• [What the exercise asks]
In the copy you make, keep each entry exactly as it is and leave out all images.

• [Stored dataset items]
****************************************

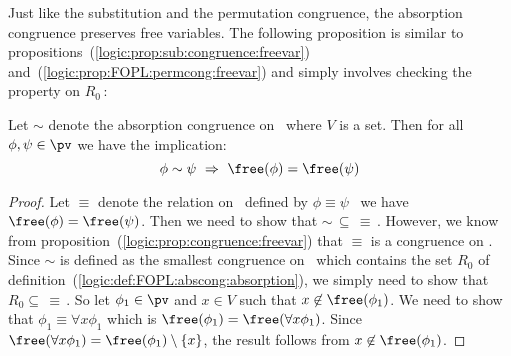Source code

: Just like the substitution and the permutation congruence, the
absorption congruence preserves free variables. The following
proposition is similar to
propositions~(\ref{logic:prop:sub:congruence:freevar})
and~(\ref{logic:prop:FOPL:permcong:freevar}) and simply involves
checking the property on  $R_{0}$\,:
\begin{prop}\label{logic:prop:FOPL:abscong:freevar}
Let $\sim$ denote the absorption congruence on \pv\ where $V$ is a
set. Then for all $\phi,\psi\in\pv$ we have the implication:
    \[
    \phi\sim\psi\ \Rightarrow\ \free(\phi)=\free(\psi)
    \]
\end{prop}
\begin{proof}
Let $\equiv$ denote the relation on \pv\ defined by $\phi\equiv\psi$
\ifand\ we have $\free(\phi)=\free(\psi)$. Then we need to show that
$\sim\,\subseteq\,\equiv\,$. However, we know from
proposition~(\ref{logic:prop:congruence:freevar}) that $\equiv$ is a
congruence on \pv. Since $\sim$ is defined as the smallest
congruence on \pv\ which contains the set $R_{0}$ of
definition~(\ref{logic:def:FOPL:abscong:absorption}), we simply need
to show that $R_{0}\subseteq\,\equiv\,$. So let $\phi_{1}\in\pv$ and
$x\in V$ such that $x\not\in\free(\phi_{1})$. We need to show that
$\phi_{1}\equiv\forall x\phi_{1}$ which is
$\free(\phi_{1})=\free(\forall x\phi_{1})$. Since $\free(\forall
x\phi_{1})=\free(\phi_{1})\setminus\{x\}$, the result follows from
$x\not\in\free(\phi_{1})$.
\end{proof}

****************************************

• [Response to this exercise]
Source code

: Just like the substitution and the permutation congruence, the
absorption congruence preserves free variables. The following
proposition is similar to
propositions~(\ref{logic:prop:sub:congruence:freevar})
and~(\ref{logic:prop:FOPL:permcong:freevar}) and simply involves
checking the property on  $R_{0}$\,:
\begin{prop}\label{logic:prop:FOPL:abscong:freevar}
Let $\sim$ denote the absorption congruence on \pv\ where $V$ is a
set. Then for all $\phi,\psi\in\pv$ we have the implication:
    \[
    \phi\sim\psi\ \Rightarrow\ \free(\phi)=\free(\psi)
    \]
\end{prop}
\begin{proof}
Let $\equiv$ denote the relation on \pv\ defined by $\phi\equiv\psi$
\ifand\ we have $\free(\phi)=\free(\psi)$. Then we need to show that
$\sim\,\subseteq\,\equiv\,$. However, we know from
proposition~(\ref{logic:prop:congruence:freevar}) that $\equiv$ is a
congruence on \pv. Since $\sim$ is defined as the smallest
congruence on \pv\ which contains the set $R_{0}$ of
definition~(\ref{logic:def:FOPL:abscong:absorption}), we simply need
to show that $R_{0}\subseteq\,\equiv\,$. So let $\phi_{1}\in\pv$ and
$x\in V$ such that $x\not\in\free(\phi_{1})$. We need to show that
$\phi_{1}\equiv\forall x\phi_{1}$ which is
$\free(\phi_{1})=\free(\forall x\phi_{1})$. Since $\free(\forall
x\phi_{1})=\free(\phi_{1})\setminus\{x\}$, the result follows from
$x\not\in\free(\phi_{1})$.
\end{proof}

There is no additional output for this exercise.